I left early the last time I saw jazz saxophonist Kamasi Washington in concert. It was at the same venue last year at the Powerstation in Auckland, NZ and Kamasi was just getting into his work when I retreated down to K Road to catch Outkast’s Big Boi who was playing on the same night. No disrespect to Big Boi but I made a terrible error of judgement, an error I was not going to make this time.
Playing to a sold-out Powerstation once again, Kamasi has been coming off a stellar few years, releasing three excellent projects and contributing to the rise in popularity of jazz again. This has especially been the case amongst young people who have been drawn to his style of expansive spiritual jazz.

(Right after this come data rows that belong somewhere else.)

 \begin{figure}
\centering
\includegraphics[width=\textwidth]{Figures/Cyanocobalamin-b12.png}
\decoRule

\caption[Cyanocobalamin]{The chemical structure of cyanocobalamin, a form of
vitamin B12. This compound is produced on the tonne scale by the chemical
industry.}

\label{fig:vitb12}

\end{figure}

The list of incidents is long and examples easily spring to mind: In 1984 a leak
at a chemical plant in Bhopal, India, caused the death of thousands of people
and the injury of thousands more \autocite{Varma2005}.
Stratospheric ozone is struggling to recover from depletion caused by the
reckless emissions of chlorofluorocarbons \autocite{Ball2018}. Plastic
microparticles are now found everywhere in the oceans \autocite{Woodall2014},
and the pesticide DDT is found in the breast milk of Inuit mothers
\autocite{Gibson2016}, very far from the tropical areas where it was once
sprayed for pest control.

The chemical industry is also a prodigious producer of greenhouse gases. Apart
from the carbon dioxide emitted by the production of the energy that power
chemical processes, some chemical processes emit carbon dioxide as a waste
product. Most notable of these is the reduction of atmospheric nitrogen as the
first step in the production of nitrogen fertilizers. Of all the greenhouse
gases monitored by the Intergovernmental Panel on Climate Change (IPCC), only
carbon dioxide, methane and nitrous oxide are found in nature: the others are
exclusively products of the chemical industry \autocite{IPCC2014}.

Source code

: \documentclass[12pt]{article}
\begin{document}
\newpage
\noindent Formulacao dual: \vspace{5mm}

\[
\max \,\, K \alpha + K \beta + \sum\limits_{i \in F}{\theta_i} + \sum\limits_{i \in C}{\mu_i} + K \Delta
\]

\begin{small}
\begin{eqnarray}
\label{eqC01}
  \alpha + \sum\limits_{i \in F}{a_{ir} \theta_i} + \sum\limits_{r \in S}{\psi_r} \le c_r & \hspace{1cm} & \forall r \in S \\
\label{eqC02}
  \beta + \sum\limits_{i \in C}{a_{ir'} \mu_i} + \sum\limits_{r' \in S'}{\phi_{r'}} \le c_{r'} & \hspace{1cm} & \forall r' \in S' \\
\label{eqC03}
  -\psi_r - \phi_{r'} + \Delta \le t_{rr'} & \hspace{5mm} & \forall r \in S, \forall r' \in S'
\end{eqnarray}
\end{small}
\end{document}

The vast range of different people of all ages who packed out the venue was a testament to Kamasi’s ability to attract all types with his music and you could tell instantly through the buzz in the air that everyone was waiting with bated breath for this modern jazz great and his wonderful band.
With no supporting act to warm up the crowd, Kamasi and his stellar cast of supporting musicians who included Brandon Coleman on keys, Miles Mosley on bass, Ryan Porter on trombone, and Patrice Quinn on vocals, kicked things off with the space funk of Street Fighter Mas from his 2018 album Heaven and Earth.

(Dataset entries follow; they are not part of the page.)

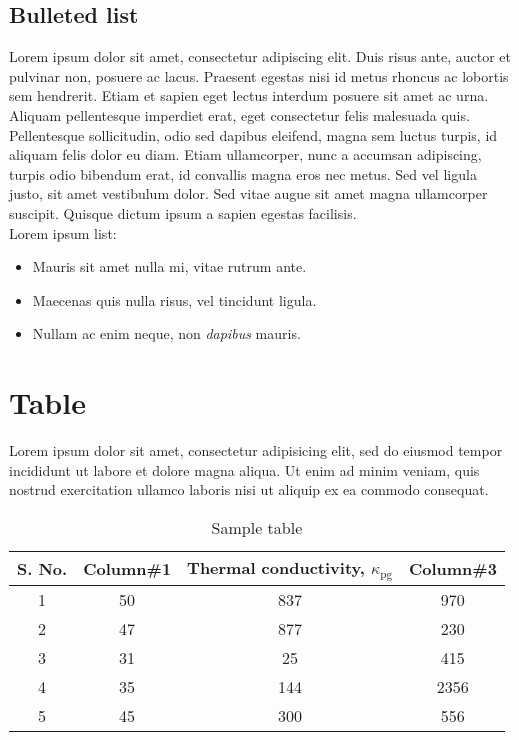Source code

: \subsection{Bulleted list}
Lorem ipsum dolor sit amet, consectetur adipiscing elit. Duis risus ante, auctor et pulvinar non, posuere ac lacus. Praesent egestas nisi id metus rhoncus ac lobortis sem hendrerit. Etiam et sapien eget lectus interdum posuere sit amet ac urna. Aliquam pellentesque imperdiet erat, eget consectetur felis malesuada quis. Pellentesque sollicitudin, odio sed dapibus eleifend, magna sem luctus turpis, id aliquam felis dolor eu diam. Etiam ullamcorper, nunc a accumsan adipiscing, turpis odio bibendum erat, id convallis magna eros nec metus. Sed vel ligula justo, sit amet vestibulum dolor. Sed vitae augue sit amet magna ullamcorper suscipit. Quisque dictum ipsum a sapien egestas facilisis. \\ Lorem ipsum list:
\begin{itemize}
\item Mauris sit amet nulla mi, vitae rutrum ante.
\item Maecenas quis nulla risus, vel tincidunt ligula.
\item Nullam ac enim neque, non \emph{dapibus} mauris.
\end{itemize}

\section{Table}
Lorem ipsum dolor sit amet, consectetur adipisicing elit, sed do eiusmod tempor incididunt ut labore et dolore magna aliqua. Ut enim ad minim veniam, quis nostrud exercitation ullamco laboris nisi ut aliquip ex ea commodo consequat.

\begin{table}[ht]
\caption{Sample table} %
\centering %
\begin{tabular}{c c c c}
\hline\hline %
S. No. & Column\#1 & Thermal conductivity, $\kappa_\mathrm{pg}$ & Column\#3 \\ [0.5ex]
\hline %
1 & 50 & 837 & 970 \\
2 & 47 & 877 & 230 \\
3 & 31 & 25 & 415 \\
4 & 35 & 144 & 2356 \\
5 & 45 & 300 & 556 \\ [1ex] %
\hline %
\end{tabular}
\label{table:nonlin} %
\end{table}

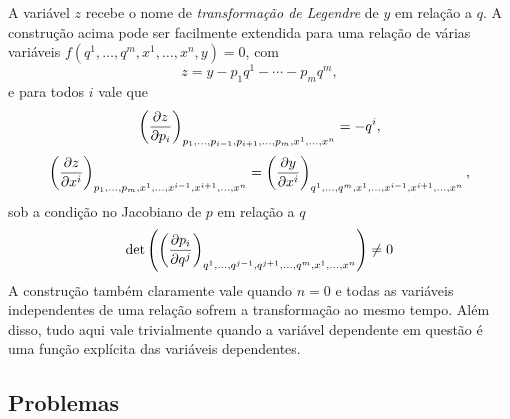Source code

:\documentclass[a4paper, 12pt]{article}
\newcommand{\pd}[3]{
    \ifblank{#3}{}{\left(}
    \frac{\partial #1}{\partial #2}
    \ifblank{#3}{}{\right)_{#3}}
}
\theoremstyle{definition}
\theoremstyle{definition}
\begin{document}
A variável $z$ recebe o nome de \textit{transformação de Legendre} de $y$ em relação a $q$. A 
construção acima pode ser facilmente extendida para uma relação de várias variáveis 
$f(q^1,\dots,q^m,x^1,\dots,x^n,y)=0$, com
$$z=y-p_1q^1-\cdots-p_mq^m,$$
e para todos $i$ vale que
$$\pd{z}{p_i}{p_1,\dots,p_{i-1},p_{i+1},\dots,p_m,x^1,\dots,x^n}=-q^i,$$
$$\pd{z}{x^i}{p_1,\dots,p_m,x^1,\dots,x^{i-1},x^{i+1},\dots,x^n}=
\pd{y}{x^i}{q^1,\dots,q^m,x^1,\dots,x^{i-1},x^{i+1},\dots,x^n},$$
sob a condição no Jacobiano de $p$ em relação a $q$
$$\det\left(\pd{p_i}{q^j}{q^1,\dots,q^{j-1},q^{j+1},\dots,q^m,x^1,\dots,x^n}\right)\neq0$$
A construção também claramente vale quando $n=0$ e todas as variáveis independentes de uma relação sofrem
a transformação ao mesmo tempo. Além disso, tudo aqui vale trivialmente quando a variável dependente
em questão é uma função explícita das variáveis dependentes.

\subsection{Problemas}
\end{document}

Drummers Robert Miller and Ronald Bruner Jr. locked in from the first beat, while a Ryan Porter trombone solo immediately lifted the tempo as members of the audience stood in awe mesmerised at the sight of this world-class group of musicians.

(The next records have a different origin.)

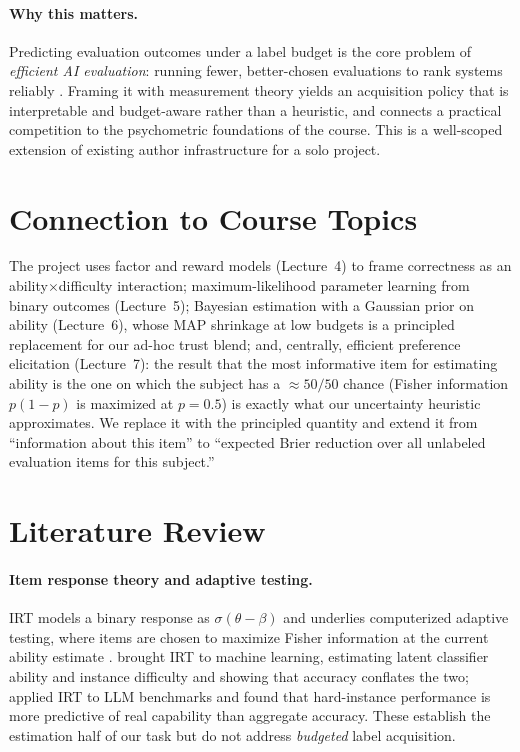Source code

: \documentclass{article}
\begin{document}
\paragraph{Why this matters.} Predicting evaluation outcomes under a label budget
is the core problem of \emph{efficient AI evaluation}: running fewer, better-chosen
evaluations to rank systems reliably \citep{truong2025amortized}. Framing it with
measurement theory yields an acquisition policy that is interpretable and
budget-aware rather than a heuristic, and connects a practical competition to the
psychometric foundations of the course. This is a well-scoped extension of
existing author infrastructure for a solo project.

\section{Connection to Course Topics}

The project uses factor and reward models (Lecture~4) to frame correctness as an
ability$\times$difficulty interaction; maximum-likelihood parameter learning from
binary outcomes (Lecture~5); Bayesian estimation with a Gaussian prior on ability
(Lecture~6), whose MAP shrinkage at low budgets is a principled replacement for
our ad-hoc trust blend; and, centrally, efficient preference
elicitation (Lecture~7): the result that the most informative item for estimating
ability is the one on which the subject has a $\approx\!50/50$ chance
(Fisher information $p(1-p)$ is maximized at $p=0.5$) is exactly what our
uncertainty heuristic approximates. We replace it with the principled quantity and
extend it from ``information about this item'' to ``expected Brier reduction over
all unlabeled evaluation items for this subject.''

\section{Literature Review}

\paragraph{Item response theory and adaptive testing.} IRT models a binary
response as $\sigma(\theta - \beta)$ and underlies computerized adaptive testing,
where items are chosen to maximize Fisher information at the current ability
estimate \citep{lord1980, embretson2000}. \citet{martinezplumed2019} brought IRT
to machine learning, estimating latent classifier ability and instance difficulty
and showing that accuracy conflates the two; \citet{zhou2026} applied IRT to LLM
benchmarks and found that hard-instance performance is more predictive of real
capability than aggregate accuracy. These establish the estimation half of our
task but do not address \emph{budgeted} label acquisition.
\end{document}
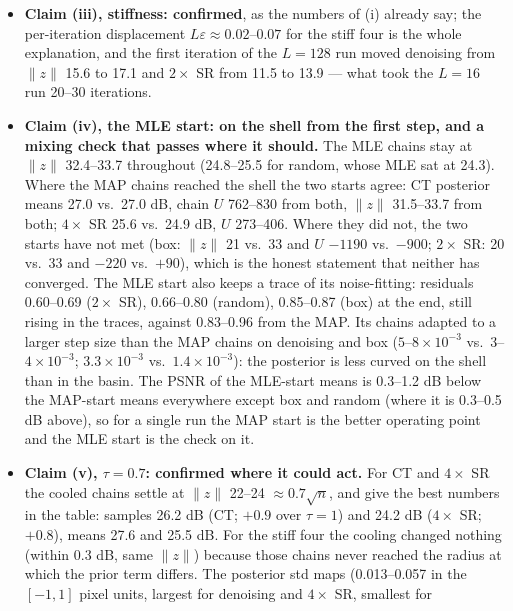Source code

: \documentclass[11pt]{article}
\begin{document}
\begin{itemize}
  \item \textbf{Claim (iii), stiffness: confirmed}, as the numbers of (i)
        already say; the per-iteration displacement $L\varepsilon \approx
        0.02$--$0.07$ for the stiff four is the whole explanation, and
        the first iteration of the $L = 128$ run moved denoising from
        $\|z\|$ 15.6 to 17.1 and $2\times$ SR from 11.5 to 13.9 --- what
        took the $L = 16$ run 20--30 iterations.
  \item \textbf{Claim (iv), the MLE start: on the shell from the first
        step, and a mixing check that passes where it should.} The MLE
        chains stay at $\|z\|$ 32.4--33.7 throughout (24.8--25.5 for
        random, whose MLE sat at 24.3). Where the MAP chains reached the
        shell the two starts agree: CT posterior means 27.0 vs.\ 27.0 dB,
        chain $U$ 762--830 from both, $\|z\|$ 31.5--33.7 from both;
        $4\times$ SR 25.6 vs.\ 24.9 dB, $U$ 273--406. Where they did not,
        the two starts have not met (box: $\|z\|$ 21 vs.\ 33 and $U$
        $-1190$ vs.\ $-900$; $2\times$ SR: 20 vs.\ 33 and $-220$ vs.\
        $+90$), which is the honest statement that neither has converged.
        The MLE start also keeps a trace of its noise-fitting: residuals
        0.60--0.69 ($2\times$ SR), 0.66--0.80 (random), 0.85--0.87 (box)
        at the end, still rising in the traces, against 0.83--0.96 from
        the MAP. Its chains adapted to a larger step size than the MAP
        chains on denoising and box ($5$--$8 \times 10^{-3}$ vs.\ $3$--$4
        \times 10^{-3}$; $3.3 \times 10^{-3}$ vs.\ $1.4 \times 10^{-3}$):
        the posterior is less curved on the shell than in the basin. The
        PSNR of the MLE-start means is 0.3--1.2 dB below the MAP-start
        means everywhere except box and random (where it is 0.3--0.5 dB
        above), so for a single run the MAP start is the better operating
        point and the MLE start is the check on it.
  \item \textbf{Claim (v), $\tau = 0.7$: confirmed where it could act.}
        For CT and $4\times$ SR the cooled chains settle at $\|z\|$
        22--24 $\approx 0.7\sqrt n$, and give the best numbers in the
        table: samples 26.2 dB (CT; $+0.9$ over $\tau = 1$) and 24.2 dB
        ($4\times$ SR; $+0.8$), means 27.6 and 25.5 dB. For the stiff four
        the cooling changed nothing (within 0.3 dB, same $\|z\|$) because
        those chains never reached the radius at which the prior term
        differs. The posterior std maps (0.013--0.057 in the $[-1, 1]$
        pixel units, largest for denoising and $4\times$ SR, smallest for

\end{itemize}
\end{document}
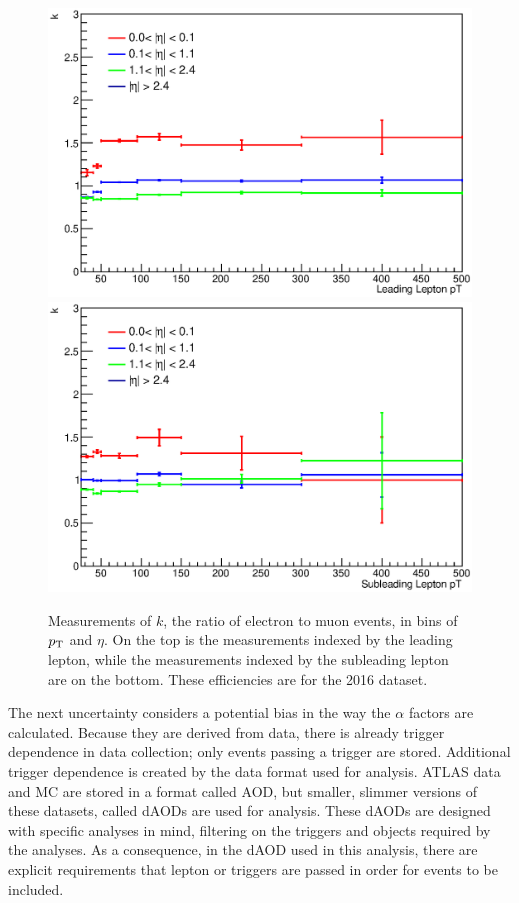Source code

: \begin{centering}
\begin{figure}[bth]
\myfloatalign
\includegraphics[width=.85\linewidth]{figures/fs/data_efficiencies_2j_Z_lep0.eps}
\includegraphics[width=.85\linewidth]{figures/fs/data_efficiencies_2j_Z_lep1.eps}
\caption{Measurements of $k$, the ratio of electron to muon events, in bins of $p_{\text{T}}$ and $\eta$. On the top is the measurements indexed by the leading lepton, while the measurements indexed by the subleading lepton are on the bottom. These efficiencies are for the 2016 dataset.}
\label{fig:fs_k}
\end{figure}
\end{centering}

The next uncertainty considers a potential bias in the way the $\alpha$ factors are calculated. Because they are derived from data, there is already trigger dependence in data collection; only events passing a trigger are stored. Additional trigger dependence is created by the data format used for analysis. ATLAS data and \ac{MC} are stored in a format called \ac{AOD}, but smaller, slimmer versions of these datasets, called \acp{dAOD} are used for analysis. These \acp{dAOD} are designed with specific analyses in mind, filtering on the triggers and objects required by the analyses. As a consequence, in the \ac{dAOD} used in this analysis, there are explicit requirements that lepton or \met triggers are passed in order for events to be included. 

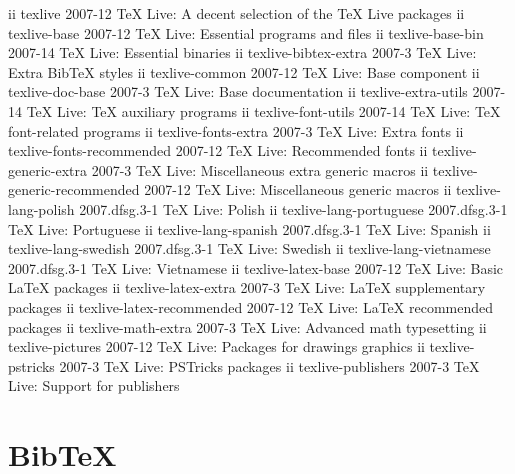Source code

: \documentclass[12pt,brazil]{book}
\begin{document}
ii  texlive                              2007-12                     TeX Live: A decent selection of the TeX Live packages
ii  texlive-base                         2007-12                     TeX Live: Essential programs and files
ii  texlive-base-bin                     2007-14                     TeX Live: Essential binaries
ii  texlive-bibtex-extra                 2007-3                      TeX Live: Extra BibTeX styles
ii  texlive-common                       2007-12                     TeX Live: Base component
ii  texlive-doc-base                     2007-3                      TeX Live: Base documentation
ii  texlive-extra-utils                  2007-14                     TeX Live: TeX auxiliary programs
ii  texlive-font-utils                   2007-14                     TeX Live: TeX font-related programs
ii  texlive-fonts-extra                  2007-3                      TeX Live: Extra fonts
ii  texlive-fonts-recommended            2007-12                     TeX Live: Recommended fonts
ii  texlive-generic-extra                2007-3                      TeX Live: Miscellaneous extra generic macros
ii  texlive-generic-recommended          2007-12                     TeX Live: Miscellaneous generic macros
ii  texlive-lang-polish                  2007.dfsg.3-1               TeX Live: Polish
ii  texlive-lang-portuguese              2007.dfsg.3-1               TeX Live: Portuguese
ii  texlive-lang-spanish                 2007.dfsg.3-1               TeX Live: Spanish
ii  texlive-lang-swedish                 2007.dfsg.3-1               TeX Live: Swedish
ii  texlive-lang-vietnamese              2007.dfsg.3-1               TeX Live: Vietnamese
ii  texlive-latex-base                   2007-12                     TeX Live: Basic LaTeX packages
ii  texlive-latex-extra                  2007-3                      TeX Live: LaTeX supplementary packages
ii  texlive-latex-recommended            2007-12                     TeX Live: LaTeX recommended packages
ii  texlive-math-extra                   2007-3                      TeX Live: Advanced math typesetting
ii  texlive-pictures                     2007-12                     TeX Live: Packages for drawings graphics
ii  texlive-pstricks                     2007-3                      TeX Live: PSTricks packages
ii  texlive-publishers                   2007-3                      TeX Live: Support for publishers


\chapter{BibTeX}
\label{cha:bibtex}
\end{document}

Journey showcased the spiritual side of Kamasi’s repertoire and we got to hear Patricia Quinn’s vocals for the first time. She did not disappoint sounding as good as she does on the records and putting the crowd in a trance with her passionate vocal performance.
There were also some nice flourishes on the piano from Brandon Coleman before he took a scintillating solo admired by both band and audience.
Kamasi then bought out his father Rickey Washington whom he introduced as the man who taught him everything he knows. He provided soprano sax and flute on Abraham, a track which also included some amazing freestyle bass playing by Miles Mosley.
The soloing from each member of the band was one of the highlights of the evening and the mutual respect shown between band members was clear to see. When a player took a solo, all the other players turned and watched and at times members of the band seemed just as in awe of the talents on stage as the audience was. This might have been Kamasi’s show but he gave his band an equal chance to shine and shine they did.
It was then time for the highwater mark of the evening in the form of Kamasi’s 2017 magnum opus Truth. The fifteen-minute track was broken down into sections with the band improvising and playing around with different melodies and rhythms. At times I felt like I was being transported back to a Miles Davis show from the Bitches Brew era, with the jazz-funk coming out strong on this stunning new arrangement.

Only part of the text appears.